* How to complete this task: In the data below, which lines hold the word "found"? Copy them.

━━━ Stored data ━━━

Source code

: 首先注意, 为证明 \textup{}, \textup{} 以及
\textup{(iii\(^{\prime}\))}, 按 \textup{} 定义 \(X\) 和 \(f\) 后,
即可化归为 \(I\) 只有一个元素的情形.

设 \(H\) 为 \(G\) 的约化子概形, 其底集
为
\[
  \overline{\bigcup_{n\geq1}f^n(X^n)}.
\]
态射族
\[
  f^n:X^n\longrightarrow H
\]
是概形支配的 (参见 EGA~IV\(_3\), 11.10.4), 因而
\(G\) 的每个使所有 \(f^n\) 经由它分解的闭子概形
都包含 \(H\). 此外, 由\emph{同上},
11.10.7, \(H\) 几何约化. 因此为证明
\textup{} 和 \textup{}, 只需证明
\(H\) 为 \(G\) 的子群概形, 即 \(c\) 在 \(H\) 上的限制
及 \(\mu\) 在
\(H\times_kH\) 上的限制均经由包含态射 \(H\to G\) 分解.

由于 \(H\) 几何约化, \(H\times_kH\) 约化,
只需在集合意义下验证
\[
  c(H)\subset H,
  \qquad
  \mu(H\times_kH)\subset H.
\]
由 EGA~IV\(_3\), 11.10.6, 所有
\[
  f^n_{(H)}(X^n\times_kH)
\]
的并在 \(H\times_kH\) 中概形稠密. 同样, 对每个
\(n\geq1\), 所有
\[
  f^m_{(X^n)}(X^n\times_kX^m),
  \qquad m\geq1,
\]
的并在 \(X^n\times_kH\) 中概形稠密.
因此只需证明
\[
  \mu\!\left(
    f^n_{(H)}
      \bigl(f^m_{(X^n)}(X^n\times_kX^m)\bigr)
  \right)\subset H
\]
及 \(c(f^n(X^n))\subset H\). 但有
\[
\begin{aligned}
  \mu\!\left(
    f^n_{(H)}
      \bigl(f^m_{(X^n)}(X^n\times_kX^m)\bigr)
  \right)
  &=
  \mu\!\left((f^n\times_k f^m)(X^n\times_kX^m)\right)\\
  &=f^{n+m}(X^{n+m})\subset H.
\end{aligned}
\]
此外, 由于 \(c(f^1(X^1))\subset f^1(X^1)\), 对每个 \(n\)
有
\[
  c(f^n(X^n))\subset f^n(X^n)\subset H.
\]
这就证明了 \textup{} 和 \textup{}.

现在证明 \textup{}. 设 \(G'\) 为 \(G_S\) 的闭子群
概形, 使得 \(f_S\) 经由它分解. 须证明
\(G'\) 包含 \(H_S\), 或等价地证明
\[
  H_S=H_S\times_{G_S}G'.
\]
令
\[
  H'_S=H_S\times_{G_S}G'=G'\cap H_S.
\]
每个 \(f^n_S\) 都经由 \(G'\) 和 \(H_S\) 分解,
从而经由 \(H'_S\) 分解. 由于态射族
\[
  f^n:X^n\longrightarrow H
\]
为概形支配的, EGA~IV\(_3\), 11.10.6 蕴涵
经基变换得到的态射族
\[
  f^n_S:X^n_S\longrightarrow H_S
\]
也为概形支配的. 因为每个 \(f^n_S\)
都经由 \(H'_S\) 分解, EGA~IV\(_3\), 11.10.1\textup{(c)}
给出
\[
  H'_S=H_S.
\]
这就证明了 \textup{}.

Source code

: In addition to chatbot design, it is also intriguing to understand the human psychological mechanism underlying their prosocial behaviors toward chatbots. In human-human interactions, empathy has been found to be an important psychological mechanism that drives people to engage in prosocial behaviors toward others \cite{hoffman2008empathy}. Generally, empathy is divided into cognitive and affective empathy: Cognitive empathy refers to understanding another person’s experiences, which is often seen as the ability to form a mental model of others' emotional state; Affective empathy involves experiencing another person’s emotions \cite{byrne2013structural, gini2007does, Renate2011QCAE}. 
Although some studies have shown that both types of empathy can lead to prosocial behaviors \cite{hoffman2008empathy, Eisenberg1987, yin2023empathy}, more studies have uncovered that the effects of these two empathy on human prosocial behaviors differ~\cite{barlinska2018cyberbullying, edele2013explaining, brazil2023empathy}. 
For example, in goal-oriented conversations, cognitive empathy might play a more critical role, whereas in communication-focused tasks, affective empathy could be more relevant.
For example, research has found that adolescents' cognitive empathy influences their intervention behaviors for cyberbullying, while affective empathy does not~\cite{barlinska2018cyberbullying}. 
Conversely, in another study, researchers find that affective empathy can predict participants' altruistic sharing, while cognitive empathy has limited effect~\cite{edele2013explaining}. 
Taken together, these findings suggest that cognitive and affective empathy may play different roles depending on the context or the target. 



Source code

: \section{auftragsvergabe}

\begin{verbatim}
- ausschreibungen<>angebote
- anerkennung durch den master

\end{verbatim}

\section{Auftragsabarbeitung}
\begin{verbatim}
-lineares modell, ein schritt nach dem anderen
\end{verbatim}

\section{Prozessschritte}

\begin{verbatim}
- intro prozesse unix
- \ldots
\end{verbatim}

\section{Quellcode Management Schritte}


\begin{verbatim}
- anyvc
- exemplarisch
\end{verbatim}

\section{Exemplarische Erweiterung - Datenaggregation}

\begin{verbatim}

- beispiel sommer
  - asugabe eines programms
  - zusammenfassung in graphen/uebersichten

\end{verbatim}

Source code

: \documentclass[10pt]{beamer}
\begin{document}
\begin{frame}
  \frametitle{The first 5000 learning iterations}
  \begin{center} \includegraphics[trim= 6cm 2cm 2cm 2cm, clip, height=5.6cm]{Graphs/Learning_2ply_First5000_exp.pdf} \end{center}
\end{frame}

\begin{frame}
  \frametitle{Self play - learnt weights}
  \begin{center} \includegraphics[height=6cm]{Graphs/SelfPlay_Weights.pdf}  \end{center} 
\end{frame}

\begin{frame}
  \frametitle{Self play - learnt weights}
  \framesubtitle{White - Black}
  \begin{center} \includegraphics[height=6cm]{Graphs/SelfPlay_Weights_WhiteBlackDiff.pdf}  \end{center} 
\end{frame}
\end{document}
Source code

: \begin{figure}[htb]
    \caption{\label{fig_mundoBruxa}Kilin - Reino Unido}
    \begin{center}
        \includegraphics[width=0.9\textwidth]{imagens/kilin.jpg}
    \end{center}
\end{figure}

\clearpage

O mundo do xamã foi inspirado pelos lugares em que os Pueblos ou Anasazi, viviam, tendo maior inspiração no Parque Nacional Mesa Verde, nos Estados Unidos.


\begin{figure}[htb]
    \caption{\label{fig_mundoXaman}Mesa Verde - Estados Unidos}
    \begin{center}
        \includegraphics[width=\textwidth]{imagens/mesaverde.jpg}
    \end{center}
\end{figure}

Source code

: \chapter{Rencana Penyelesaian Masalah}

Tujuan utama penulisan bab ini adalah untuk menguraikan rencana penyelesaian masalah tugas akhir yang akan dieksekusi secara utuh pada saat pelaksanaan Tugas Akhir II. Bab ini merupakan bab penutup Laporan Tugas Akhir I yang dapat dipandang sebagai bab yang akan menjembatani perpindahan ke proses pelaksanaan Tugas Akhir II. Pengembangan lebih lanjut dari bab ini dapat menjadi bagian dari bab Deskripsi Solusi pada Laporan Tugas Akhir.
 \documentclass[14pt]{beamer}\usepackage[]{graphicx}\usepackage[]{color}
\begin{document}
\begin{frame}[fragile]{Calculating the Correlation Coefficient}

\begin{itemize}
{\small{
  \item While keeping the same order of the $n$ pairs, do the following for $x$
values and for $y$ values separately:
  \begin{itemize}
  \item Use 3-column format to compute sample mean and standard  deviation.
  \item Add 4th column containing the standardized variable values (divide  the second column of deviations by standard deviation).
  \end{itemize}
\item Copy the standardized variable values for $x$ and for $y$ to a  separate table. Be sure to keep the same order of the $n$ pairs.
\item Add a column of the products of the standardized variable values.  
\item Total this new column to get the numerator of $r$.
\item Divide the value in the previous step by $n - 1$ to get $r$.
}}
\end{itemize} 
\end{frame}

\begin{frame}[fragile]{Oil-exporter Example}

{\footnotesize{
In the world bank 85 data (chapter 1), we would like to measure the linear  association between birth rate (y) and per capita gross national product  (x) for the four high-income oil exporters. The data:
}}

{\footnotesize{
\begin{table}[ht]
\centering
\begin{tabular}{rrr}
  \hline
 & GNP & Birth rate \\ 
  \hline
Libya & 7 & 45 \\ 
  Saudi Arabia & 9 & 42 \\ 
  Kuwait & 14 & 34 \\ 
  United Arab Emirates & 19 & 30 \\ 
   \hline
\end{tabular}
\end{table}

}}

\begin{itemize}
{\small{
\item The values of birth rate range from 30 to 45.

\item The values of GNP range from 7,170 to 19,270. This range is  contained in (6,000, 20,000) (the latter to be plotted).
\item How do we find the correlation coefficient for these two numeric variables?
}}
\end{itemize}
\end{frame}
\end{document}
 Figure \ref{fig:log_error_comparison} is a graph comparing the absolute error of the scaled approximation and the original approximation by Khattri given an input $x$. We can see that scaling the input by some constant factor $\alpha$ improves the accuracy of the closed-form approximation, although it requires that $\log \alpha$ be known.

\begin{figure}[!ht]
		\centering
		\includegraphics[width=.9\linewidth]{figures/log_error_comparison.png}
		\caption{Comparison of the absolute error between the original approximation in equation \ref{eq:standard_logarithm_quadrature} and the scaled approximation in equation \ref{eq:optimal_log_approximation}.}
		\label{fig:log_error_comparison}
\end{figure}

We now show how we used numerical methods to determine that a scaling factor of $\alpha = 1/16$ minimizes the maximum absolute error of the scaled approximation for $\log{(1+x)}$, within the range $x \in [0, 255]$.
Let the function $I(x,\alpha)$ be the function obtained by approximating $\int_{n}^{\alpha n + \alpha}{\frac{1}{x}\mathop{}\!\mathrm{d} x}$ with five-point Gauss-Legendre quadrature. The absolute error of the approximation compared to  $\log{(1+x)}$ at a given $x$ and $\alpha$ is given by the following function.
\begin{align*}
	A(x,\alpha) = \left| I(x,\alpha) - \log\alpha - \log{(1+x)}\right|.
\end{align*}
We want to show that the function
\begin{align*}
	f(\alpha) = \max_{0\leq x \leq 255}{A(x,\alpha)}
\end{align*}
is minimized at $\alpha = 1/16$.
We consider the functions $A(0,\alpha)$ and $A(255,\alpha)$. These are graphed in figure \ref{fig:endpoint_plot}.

━━━

* Exercise solution:
: In addition to chatbot design, it is also intriguing to understand the human psychological mechanism underlying their prosocial behaviors toward chatbots. In human-human interactions, empathy has been found to be an important psychological mechanism that drives people to engage in prosocial behaviors toward others \cite{hoffman2008empathy}. Generally, empathy is divided into cognitive and affective empathy: Cognitive empathy refers to understanding another person’s experiences, which is often seen as the ability to form a mental model of others' emotional state; Affective empathy involves experiencing another person’s emotions \cite{byrne2013structural, gini2007does, Renate2011QCAE}. 
For example, research has found that adolescents' cognitive empathy influences their intervention behaviors for cyberbullying, while affective empathy does not~\cite{barlinska2018cyberbullying}. 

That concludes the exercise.